*TASK*:
Your task is to find every line of the data that holds the string "PSIMAXHPF" and copy it.

*EXTRACTED RECORDS*:
──────────────────────────────

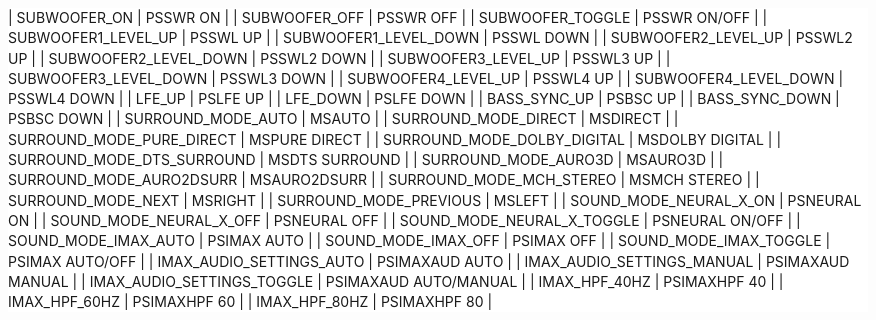| SUBWOOFER_ON                                        | PSSWR ON                    |
| SUBWOOFER_OFF                                       | PSSWR OFF                   |
| SUBWOOFER_TOGGLE                                    | PSSWR ON/OFF                |
| SUBWOOFER1_LEVEL_UP                                 | PSSWL UP                    |
| SUBWOOFER1_LEVEL_DOWN                               | PSSWL DOWN                  |
| SUBWOOFER2_LEVEL_UP                                 | PSSWL2 UP                   |
| SUBWOOFER2_LEVEL_DOWN                               | PSSWL2 DOWN                 |
| SUBWOOFER3_LEVEL_UP                                 | PSSWL3 UP                   |
| SUBWOOFER3_LEVEL_DOWN                               | PSSWL3 DOWN                 |
| SUBWOOFER4_LEVEL_UP                                 | PSSWL4 UP                   |
| SUBWOOFER4_LEVEL_DOWN                               | PSSWL4 DOWN                 |
| LFE_UP                                              | PSLFE UP                    |
| LFE_DOWN                                            | PSLFE DOWN                  |
| BASS_SYNC_UP                                        | PSBSC UP                    |
| BASS_SYNC_DOWN                                      | PSBSC DOWN                  |
| SURROUND_MODE_AUTO                                  | MSAUTO                      |
| SURROUND_MODE_DIRECT                                | MSDIRECT                    |
| SURROUND_MODE_PURE_DIRECT                           | MSPURE DIRECT               |
| SURROUND_MODE_DOLBY_DIGITAL                         | MSDOLBY DIGITAL             |
| SURROUND_MODE_DTS_SURROUND                          | MSDTS SURROUND              |
| SURROUND_MODE_AURO3D                                | MSAURO3D                    |
| SURROUND_MODE_AURO2DSURR                            | MSAURO2DSURR                |
| SURROUND_MODE_MCH_STEREO                            | MSMCH STEREO                |
| SURROUND_MODE_NEXT                                  | MSRIGHT                     |
| SURROUND_MODE_PREVIOUS                              | MSLEFT                      |
| SOUND_MODE_NEURAL_X_ON                              | PSNEURAL ON                 |
| SOUND_MODE_NEURAL_X_OFF                             | PSNEURAL OFF                |
| SOUND_MODE_NEURAL_X_TOGGLE                          | PSNEURAL ON/OFF             |
| SOUND_MODE_IMAX_AUTO                                | PSIMAX AUTO                 |
| SOUND_MODE_IMAX_OFF                                 | PSIMAX OFF                  |
| SOUND_MODE_IMAX_TOGGLE                              | PSIMAX AUTO/OFF             |
| IMAX_AUDIO_SETTINGS_AUTO                            | PSIMAXAUD AUTO              |
| IMAX_AUDIO_SETTINGS_MANUAL                          | PSIMAXAUD MANUAL            |
| IMAX_AUDIO_SETTINGS_TOGGLE                          | PSIMAXAUD AUTO/MANUAL       |
| IMAX_HPF_40HZ                                       | PSIMAXHPF 40                |
| IMAX_HPF_60HZ                                       | PSIMAXHPF 60                |
| IMAX_HPF_80HZ                                       | PSIMAXHPF 80                |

──────────────────────────────

*WRITTEN REPLY*:
| IMAX_HPF_40HZ                                       | PSIMAXHPF 40                |
| IMAX_HPF_60HZ                                       | PSIMAXHPF 60                |
| IMAX_HPF_80HZ                                       | PSIMAXHPF 80                |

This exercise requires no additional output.